Tracking hospitalizations is a valuable proof-of-concept study for potential health interventions, Marcus explained. “You can imagine geo-fencing grocery stores, geo-fencing liquor stores, geo-fencing gymnasiums, geo-fencing fast-food restaurants,” he said, “and how messaging might influence visiting those locations to enhance health.”
Among the latest Health eHeart findings is one that may have saved Sigona years of discomfort. Partnering with the company Cardiogram, Marcus and his team found that the heart rate sensor in Apple Watches could detect AFib with 97 percent accuracy.
Studying cardiac events in real time
Enthusiastic participants like Sigona, now 69 and retired, can suggest new study areas and even volunteer to help lead research projects.
She is part of the Health eHeart Alliance, a network of participants dedicated to finding ways for patients to become empowered by health.
In November 2014, the Alliance met with patients and doctors at UCSF to discuss heart health and new research ideas. Sigona’s group, led by Marcus, proposed studying the triggers of AFib episodes.
“Why did I wake up in the middle of the night with AFib?” Sigona wanted to know. “What went on the evening before? Was it too much caffeine? Was it that the dog was barking next door and I couldn’t fall asleep?”
AFib affects more than 2.7 million people in the U.S. and can lead to blood clots, stroke, and heart failure, among other complications. The condition contributes to an estimated 130,000 deaths each year, according to the Centers for Disease Control and Prevention.
The Alliance successfully applied for a grant from the Patient Centered Outcomes Research Institute (PCORI). In the study, the patient serves as both an active participant who is exposed to potential AFib triggers — like alcohol, caffeine, stress or poor sleep — and then a control who eliminates the trigger from his or her daily regime. This setup is especially valuable because every AFib patient is a little different, said Olgin, chief of the Division of Cardiology who holds the Ernest Gallo-Kanu Chatterjee Distinguished Professorship in Clinical Cardiology.
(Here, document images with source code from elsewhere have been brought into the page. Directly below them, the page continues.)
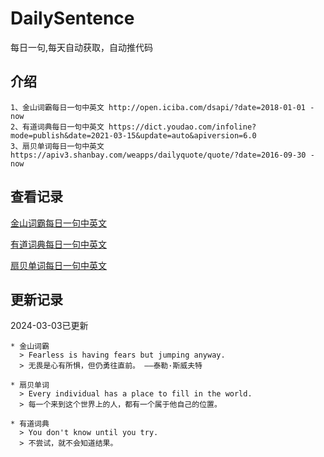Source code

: # DailySentence

每日一句,每天自动获取，自动推代码

## 介绍

```
1、金山词霸每日一句中英文 http://open.iciba.com/dsapi/?date=2018-01-01 - now
2、有道词典每日一句中英文 https://dict.youdao.com/infoline?mode=publish&date=2021-03-15&update=auto&apiversion=6.0
3、扇贝单词每日一句中英文 https://apiv3.shanbay.com/weapps/dailyquote/quote/?date=2016-09-30 - now
```

## 查看记录

[金山词霸每日一句中英文](./data/iciba/)

[有道词典每日一句中英文](./data/youdao/)

[扇贝单词每日一句中英文](./data/shanbay/)

## 更新记录
2024-03-03已更新 
```
* 金山词霸
  > Fearless is having fears but jumping anyway.
  > 无畏是心有所惧，但仍勇往直前。 ——泰勒·斯威夫特

* 扇贝单词
  > Every individual has a place to fill in the world.
  > 每一个来到这个世界上的人，都有一个属于他自己的位置。

* 有道词典
  > You don't know until you try.
  > 不尝试，就不会知道结果。

```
“In conventional research, generally you look at baseline data from one snap-shot in time. For example, on that one day, someone drinks this much alcohol. Then you follow them for a time to see who develops AFib and who doesn’t.” Marcus said. But the immediate influences before an episode have been difficult to capture. The new study aims to better understand how acute or short-term behavior or exposure — measured by nearly continuous assessments — can trigger cardiovascular episodes.
Beyond heart disease
While the core of Health eHeart is cardiac research, the team has far-reaching ambitions: expanding mobile health-based research to other conditions and around the world. The study is built on a platform called Eureka, and the team is hoping to encourage other academic and industrial investigators to adopt the technology.
For researchers, the appeal of Eureka may be the global reach. For many participants, the draw of studies like Health eHeart is the emphasis on community service – the opportunity to improve medicine and help other patients. Participants on the platform will be able to identify causes they’re interested in, such as heart disease or cancer research, and will be invited to participate in studies centered around those causes.
The team is optimistic that Health eHeart will reach its goal of enrolling 1 million patients.
“The good and the bad is that heart disease is so common,” Marcus said. “We’re relying on altruism and for people to be willing to make a meaningful contribution.”